O aumento para 67 anos, da idade máxima para a condução de autocarros, consta num decreto-lei publicado na sexta-feira

O Sindicato dos Trabalhadores dos Transportes (Sitra) alegou esta segunda-feira que o aumento da idade máxima para a condução de autocarros, de 65 para 67 anos, atenta contra a segurança dos passageiros.

Em comunicado, o Sitra refere que o alargamento da idade máxima dos condutores de veículos pesados de passageiros “põe claramente em risco a segurança dos passageiros”, sustentando que, “a partir dos 65 anos, as capacidades psicomotoras dos profissionais diminuem sistemática e substancialmente”.

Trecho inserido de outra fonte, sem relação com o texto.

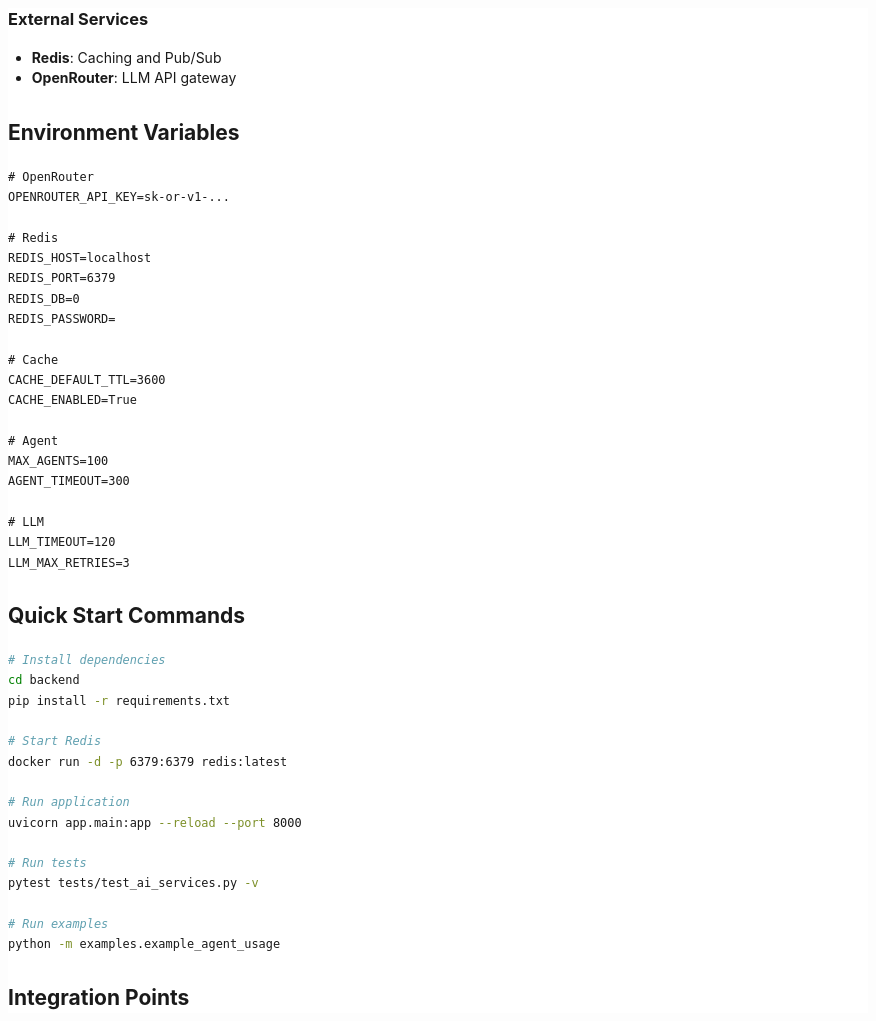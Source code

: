 ### External Services
- **Redis**: Caching and Pub/Sub
- **OpenRouter**: LLM API gateway

## Environment Variables

```env
# OpenRouter
OPENROUTER_API_KEY=sk-or-v1-...

# Redis
REDIS_HOST=localhost
REDIS_PORT=6379
REDIS_DB=0
REDIS_PASSWORD=

# Cache
CACHE_DEFAULT_TTL=3600
CACHE_ENABLED=True

# Agent
MAX_AGENTS=100
AGENT_TIMEOUT=300

# LLM
LLM_TIMEOUT=120
LLM_MAX_RETRIES=3
```

## Quick Start Commands

```bash
# Install dependencies
cd backend
pip install -r requirements.txt

# Start Redis
docker run -d -p 6379:6379 redis:latest

# Run application
uvicorn app.main:app --reload --port 8000

# Run tests
pytest tests/test_ai_services.py -v

# Run examples
python -m examples.example_agent_usage
```

## Integration Points
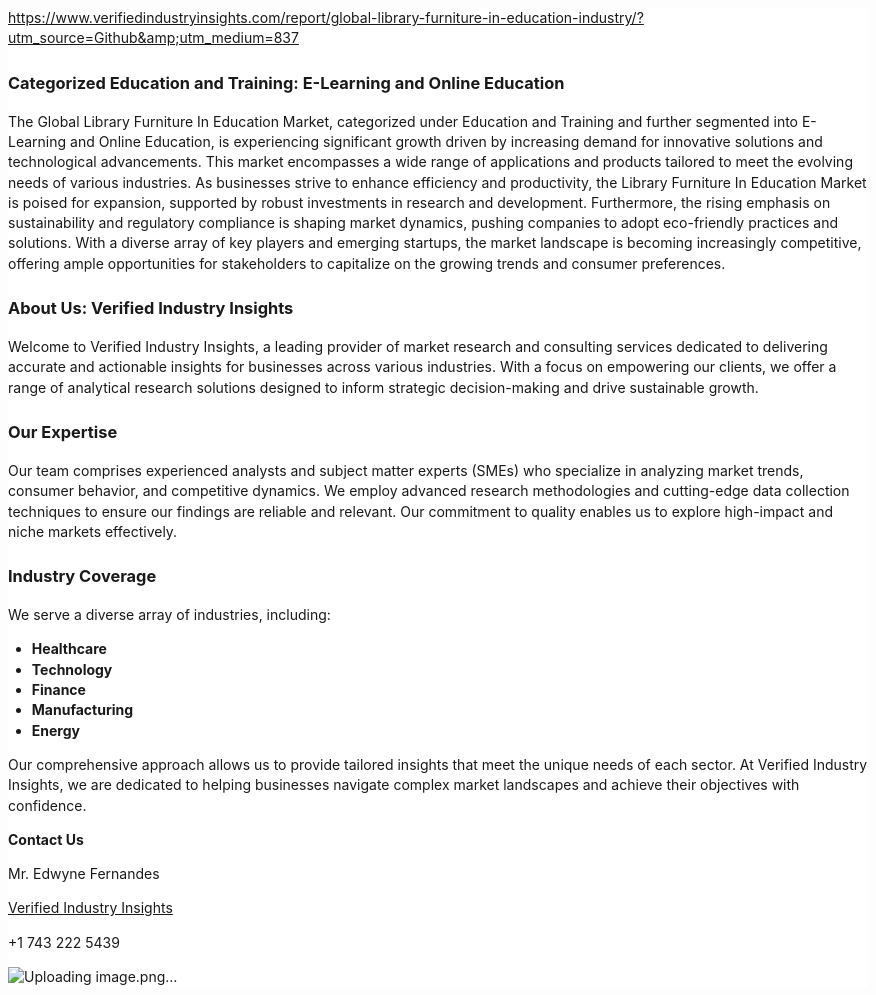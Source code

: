 </strong><a href="https://www.verifiedindustryinsights.com/report/global-library-furniture-in-education-industry/?utm_source=Github&amp;utm_medium=837">https://www.verifiedindustryinsights.com/report/global-library-furniture-in-education-industry/?utm_source=Github&amp;utm_medium=837</a>&nbsp;</p><h3>Categorized Education and Training: E-Learning and Online Education </h3><p>The Global Library Furniture In Education Market, categorized under Education and Training and further segmented into E-Learning and Online Education, is experiencing significant growth driven by increasing demand for innovative solutions and technological advancements. This market encompasses a wide range of applications and products tailored to meet the evolving needs of various industries. As businesses strive to enhance efficiency and productivity, the Library Furniture In Education Market is poised for expansion, supported by robust investments in research and development. Furthermore, the rising emphasis on sustainability and regulatory compliance is shaping market dynamics, pushing companies to adopt eco-friendly practices and solutions. With a diverse array of key players and emerging startups, the market landscape is becoming increasingly competitive, offering ample opportunities for stakeholders to capitalize on the growing trends and consumer preferences.</p><h3>About Us: Verified Industry Insights</h3><p>Welcome to Verified Industry Insights, a leading provider of market research and consulting services dedicated to delivering accurate and actionable insights for businesses across various industries. With a focus on empowering our clients, we offer a range of analytical research solutions designed to inform strategic decision-making and drive sustainable growth.</p><h3>Our Expertise</h3><p>Our team comprises experienced analysts and subject matter experts (SMEs) who specialize in analyzing market trends, consumer behavior, and competitive dynamics. We employ advanced research methodologies and cutting-edge data collection techniques to ensure our findings are reliable and relevant. Our commitment to quality enables us to explore high-impact and niche markets effectively.</p><h3>Industry Coverage</h3><p>We serve a diverse array of industries, including:</p><ul><li><strong>Healthcare</strong></li><li><strong>Technology</strong></li><li><strong>Finance</strong></li><li><strong>Manufacturing</strong></li><li><strong>Energy</strong></li></ul><p>Our comprehensive approach allows us to provide tailored insights that meet the unique needs of each sector. At Verified Industry Insights, we are dedicated to helping businesses navigate complex market landscapes and achieve their objectives with confidence.</p><p><strong>Contact Us</strong></p><p>Mr. Edwyne Fernandes</p><p><a href="https://www.verifiedindustryinsights.com/">Verified Industry Insights</a></p><p>+1 743 222 5439</p>
![Uploading image.png…]()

A alteração consta num decreto-lei publicado na sexta-feira, que condiciona o aumento, dos 65 para os 67 anos, da idade máxima para a condução de veículos pesados de passageiros e mercadorias à aptidão física, mental e psicológica do condutor.

Na nota de imprensa, o sindicato, afeto à UGT, considera “inadmissível que o Governo tenha avançado de forma unilateral para a revisão de uma matéria tão importante e estruturante da vida profissional e pessoal dos motoristas, sem ter aberto um processo negocial com vista a integrar e a salvaguardar os interesses dos trabalhadores e dos utentes”.

À Lusa, o secretário-geral do Sitra, Sérgio Monte, apontou que a profissão de motorista tem “um desgaste rápido”, pelo que, no limite, a idade máxima de condução deveria ser mantida nos 65 anos.

No comunicado, o Sindicato dos Trabalhadores dos Transportes defende, ainda, que o decreto-lei, que altera o Código da Estrada, “deixa sérias dúvidas sobre qual a proteção social a que os motoristas, que aos 65 anos forem considerados inaptos para desempenhar as suas funções, têm direito”.